All peptides, including the benchmark, have ipTM values that fall between 0.3 and 0.5. Interpretation of the 0.3 – 0.5 range indicates weak interactions, but they may still occur. As ChatGPT research indicated, AlphaFold struggles with short peptides, as short as 12 amino acids. Having a benchmark, a known binder peptide, helps interpret the values, even if categorized as weak.
A low perplexity score of a peptide indicates that it is more likely to occur based on a protein language model. Among the new peptides, the perplexity score of peptide_4, 17.13, which is the lowest, is even lower than the perplexity score of the known binder peptide, 20.6. Two of the peptides have higher perplexity scores, peptide_1 and peptide_3, 30.94 and 28.21, respectively, placing these in the disfavored category.
| ipTM score | Interpretation |
|---|---|
| > 0.7 | confident interaction |
| 0.5 - 0.7 | possible interaction |
| 0.3 - 0.5 | weak interaction |
| < 0.3 | likely no interaction |
Table 3. Reference for interpreting ipTM scores.
I’ve used ChatGPT research to interpret the results.
Prompt:
Can you explain the results from AlphaFold structural analysis for binder peptides to the SOD1_A4V variant? Results in Tables 1 and 2.

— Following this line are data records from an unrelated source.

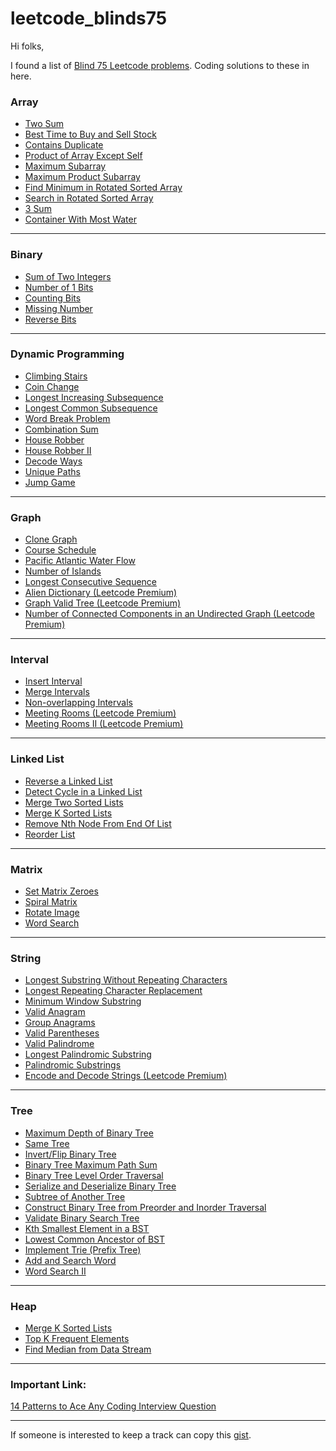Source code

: # leetcode_blinds75



<div class="discuss-markdown-container"><p>Hi folks,</p><p>
</p><p>I found a list of <a href="https://leetcode.com/discuss/interview-question/460599/Blind-75-LeetCode-Questions">Blind 75 Leetcode problems</a>. 
Coding solutions to these in here.</p><p>
</p><h3>Array</h3>
<ul>
<li><a href="https://leetcode.com/problems/two-sum/">Two Sum</a></li>
<li><a href="https://leetcode.com/problems/best-time-to-buy-and-sell-stock/">Best Time to Buy and Sell Stock</a></li>
<li><a href="https://leetcode.com/problems/contains-duplicate/">Contains Duplicate</a></li>
<li><a href="https://leetcode.com/problems/product-of-array-except-self/">Product of Array Except Self</a></li>
<li><a href="https://leetcode.com/problems/maximum-subarray/">Maximum Subarray</a></li>
<li><a href="https://leetcode.com/problems/maximum-product-subarray/">Maximum Product Subarray</a></li>
<li><a href="https://leetcode.com/problems/find-minimum-in-rotated-sorted-array/">Find Minimum in Rotated Sorted Array</a></li>
<li><a href="https://leetcode.com/problems/search-in-rotated-sorted-array/">Search in Rotated Sorted Array</a></li>
<li><a href="https://leetcode.com/problems/3sum/">3 Sum</a></li>
<li><a href="https://leetcode.com/problems/container-with-most-water/">Container With Most Water</a></li>
</ul>
<hr>
<h3>Binary</h3>
<ul>
<li><a href="https://leetcode.com/problems/sum-of-two-integers/">Sum of Two Integers</a></li>
<li><a href="https://leetcode.com/problems/number-of-1-bits/">Number of 1 Bits</a></li>
<li><a href="https://leetcode.com/problems/counting-bits/">Counting Bits</a></li>
<li><a href="https://leetcode.com/problems/missing-number/">Missing Number</a></li>
<li><a href="https://leetcode.com/problems/reverse-bits/">Reverse Bits</a></li>
</ul>
<hr>
<h3>Dynamic Programming</h3>
<ul>
<li><a href="https://leetcode.com/problems/climbing-stairs/">Climbing Stairs</a></li>
<li><a href="https://leetcode.com/problems/coin-change/">Coin Change</a></li>
<li><a href="https://leetcode.com/problems/longest-increasing-subsequence/">Longest Increasing Subsequence</a></li>
<li><a href="https://leetcode.com/problems/longest-common-subsequence/">Longest Common Subsequence</a></li>
<li><a href="https://leetcode.com/problems/word-break/">Word Break Problem</a></li>
<li><a href="https://leetcode.com/problems/combination-sum-iv/">Combination Sum</a></li>
<li><a href="https://leetcode.com/problems/house-robber/">House Robber</a></li>
<li><a href="https://leetcode.com/problems/house-robber-ii/">House Robber II</a></li>
<li><a href="https://leetcode.com/problems/decode-ways/">Decode Ways</a></li>
<li><a href="https://leetcode.com/problems/unique-paths/">Unique Paths</a></li>
<li><a href="https://leetcode.com/problems/jump-game/">Jump Game</a></li>
</ul>
<hr>
<h3>Graph</h3>
<ul>
<li><a href="https://leetcode.com/problems/clone-graph/">Clone Graph</a></li>
<li><a href="https://leetcode.com/problems/course-schedule/">Course Schedule</a></li>
<li><a href="https://leetcode.com/problems/pacific-atlantic-water-flow/">Pacific Atlantic Water Flow</a></li>
<li><a href="https://leetcode.com/problems/number-of-islands/">Number of Islands</a></li>
<li><a href="https://leetcode.com/problems/longest-consecutive-sequence/">Longest Consecutive Sequence</a></li>
<li><a href="https://leetcode.com/problems/alien-dictionary/">Alien Dictionary (Leetcode Premium)</a></li>
<li><a href="https://leetcode.com/problems/graph-valid-tree/">Graph Valid Tree (Leetcode Premium)</a></li>
<li><a href="https://leetcode.com/problems/number-of-connected-components-in-an-undirected-graph/">Number of Connected Components in an Undirected Graph (Leetcode Premium)</a></li>
</ul>
<hr>
<h3>Interval</h3>
<ul>
<li><a href="https://leetcode.com/problems/insert-interval/">Insert Interval</a></li>
<li><a href="https://leetcode.com/problems/merge-intervals/">Merge Intervals</a></li>
<li><a href="https://leetcode.com/problems/non-overlapping-intervals/">Non-overlapping Intervals</a></li>
<li><a href="https://leetcode.com/problems/meeting-rooms/">Meeting Rooms (Leetcode Premium)</a></li>
<li><a href="https://leetcode.com/problems/meeting-rooms-ii/">Meeting Rooms II (Leetcode Premium)</a></li>
</ul>
<hr>
<h3>Linked List</h3>
<ul>
<li><a href="https://leetcode.com/problems/reverse-linked-list/">Reverse a Linked List</a></li>
<li><a href="https://leetcode.com/problems/linked-list-cycle/">Detect Cycle in a Linked List</a></li>
<li><a href="https://leetcode.com/problems/merge-two-sorted-lists/">Merge Two Sorted Lists</a></li>
<li><a href="https://leetcode.com/problems/merge-k-sorted-lists/">Merge K Sorted Lists</a></li>
<li><a href="https://leetcode.com/problems/remove-nth-node-from-end-of-list/">Remove Nth Node From End Of List</a></li>
<li><a href="https://leetcode.com/problems/reorder-list/">Reorder List</a></li>
</ul>
<hr>
<h3>Matrix</h3>
<ul>
<li><a href="https://leetcode.com/problems/set-matrix-zeroes/">Set Matrix Zeroes</a></li>
<li><a href="https://leetcode.com/problems/spiral-matrix/">Spiral Matrix</a></li>
<li><a href="https://leetcode.com/problems/rotate-image/">Rotate Image</a></li>
<li><a href="https://leetcode.com/problems/word-search/">Word Search</a></li>
</ul>
<hr>
<h3>String</h3>
<ul>
<li><a href="https://leetcode.com/problems/longest-substring-without-repeating-characters/">Longest Substring Without Repeating Characters</a></li>
<li><a href="https://leetcode.com/problems/longest-repeating-character-replacement/">Longest Repeating Character Replacement</a></li>
<li><a href="https://leetcode.com/problems/minimum-window-substring/">Minimum Window Substring</a></li>
<li><a href="https://leetcode.com/problems/valid-anagram/">Valid Anagram</a></li>
<li><a href="https://leetcode.com/problems/group-anagrams/">Group Anagrams</a></li>
<li><a href="https://leetcode.com/problems/valid-parentheses/">Valid Parentheses</a></li>
<li><a href="https://leetcode.com/problems/valid-palindrome/">Valid Palindrome</a></li>
<li><a href="https://leetcode.com/problems/longest-palindromic-substring/">Longest Palindromic Substring</a></li>
<li><a href="https://leetcode.com/problems/palindromic-substrings/">Palindromic Substrings</a></li>
<li><a href="https://leetcode.com/problems/encode-and-decode-strings/">Encode and Decode Strings (Leetcode Premium)</a></li>
</ul>
<hr>
<h3>Tree</h3>
<ul>
<li><a href="https://leetcode.com/problems/maximum-depth-of-binary-tree/">Maximum Depth of Binary Tree</a></li>
<li><a href="https://leetcode.com/problems/same-tree/">Same Tree</a></li>
<li><a href="https://leetcode.com/problems/invert-binary-tree/">Invert/Flip Binary Tree</a></li>
<li><a href="https://leetcode.com/problems/binary-tree-maximum-path-sum/">Binary Tree Maximum Path Sum</a></li>
<li><a href="https://leetcode.com/problems/binary-tree-level-order-traversal/">Binary Tree Level Order Traversal</a></li>
<li><a href="https://leetcode.com/problems/serialize-and-deserialize-binary-tree/">Serialize and Deserialize Binary Tree</a></li>
<li><a href="https://leetcode.com/problems/subtree-of-another-tree/">Subtree of Another Tree</a></li>
<li><a href="https://leetcode.com/problems/construct-binary-tree-from-preorder-and-inorder-traversal/">Construct Binary Tree from Preorder and Inorder Traversal</a></li>
<li><a href="https://leetcode.com/problems/validate-binary-search-tree/">Validate Binary Search Tree</a></li>
<li><a href="https://leetcode.com/problems/kth-smallest-element-in-a-bst/">Kth Smallest Element in a BST</a></li>
<li><a href="https://leetcode.com/problems/lowest-common-ancestor-of-a-binary-search-tree/">Lowest Common Ancestor of BST</a></li>
<li><a href="https://leetcode.com/problems/implement-trie-prefix-tree/">Implement Trie (Prefix Tree)</a></li>
<li><a href="https://leetcode.com/problems/add-and-search-word-data-structure-design/">Add and Search Word</a></li>
<li><a href="https://leetcode.com/problems/word-search-ii/">Word Search II</a></li>
</ul>
<hr>
<h3>Heap</h3>
<ul>
<li><a href="https://leetcode.com/problems/merge-k-sorted-lists/">Merge K Sorted Lists</a></li>
<li><a href="https://leetcode.com/problems/top-k-frequent-elements/">Top K Frequent Elements</a></li>
<li><a href="https://leetcode.com/problems/find-median-from-data-stream/">Find Median from Data Stream</a></li>
</ul>
<hr>
<h3>Important Link:</h3>
<p></p><p><a href="https://hackernoon.com/14-patterns-to-ace-any-coding-interview-question-c5bb3357f6ed" rel="ugc">14 Patterns to Ace Any Coding Interview Question</a></p><p>
</p><hr>
<p></p><p>If someone is interested to keep a track can copy this <a href="https://gist.github.com/krishnadey30/88c4e2f601e96597974c00185e479532" rel="ugc">gist</a>.</p></div>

Part 3: Evaluate Properties of Generated Peptides in the PeptiVerse
Structural confidence alone is insufficient for therapeutic development. Using PeptiVerse, let’s evaluate the therapeutic properties of your peptide! For each PepMLM-generated peptide:
Paste the peptide sequence
Paste the A4V mutant SOD1 sequence in the target field.
Check the boxes
- Predicted binding affinity
- Solubility
- Hemolysis probability
- Net charge (pH 7)
- Molecular weight
Compare these predictions to what you observed structurally with AlphaFold3. In a short paragraph, describe what you see. Do peptides with higher ipTM also show stronger predicted affinity? Are any strong binders predicted to be hemolytic or poorly soluble? Which peptide best balances predicted binding and therapeutic properties?
Choose one peptide you would advance and justify your decision briefly.
| Peptide | Property | Prediction | Value | Unit |
|---|---|---|---|---|
| peptide_1, WRYYVVVAEWGE | Binding Affinity | Weak binding | 6.750 | pKd/pKi |
| Solubility | Soluble | 1.000 | Probability | |
| Hemolysis | Non-hemolytic | 0.258 | Probability | |
| Net Charge (pH 7) | -1.23 | |||
| Molecular Weight | 1556.7 | Da | ||
| peptide_2, WLYYATVARWGK | Binding Affinity | Weak binding | 6.729 | pKd/pKi |
| Solubility | Soluble | 1.000 | Probability | |
| Hemolysis | Non-hemolytic | 0.054 | Probability | |
| Net Charge (pH 7) | 1.76 | |||
| Molecular Weight | 1513.7 | Da | ||
| peptide_3, WHYYVVGLRWWE | Binding Affinity | Weak binding | 6.733 | pKd/pKi |
| Solubility | Soluble | 1.000 | Probability | |
| Hemolysis | Non-hemolytic | 0.135 | Probability | |
| Net Charge (pH 7) | -0.15 | |||
| Molecular Weight | 1693.9 | Da | ||
| peptide_4, WRYYVTGAAWWK | Binding Affinity | Medium binding | 7.059 | pKd/pKi |
| Solubility | Soluble | 1.000 | Probability | |
| Hemolysis | Non-hemolytic | 0.041 | Probability | |
| Net Charge (pH 7) | 1.76 | |||
| Molecular Weight | 1586.8 | Da | ||
| known binder peptide, FLYRWLPSRRGG | Binding Affinity | Weak binding | 5.968 | pKd/pKi |
| Solubility | Soluble | 1.000 | Probability | |
| Hemolysis | Non-hemolytic | 0.047 | Probability | |
| Net Charge (pH 7) | 2.76 | |||
| Molecular Weight | 1507.7 | Da |
Table 4. Summary of the PeptiVerse analysis.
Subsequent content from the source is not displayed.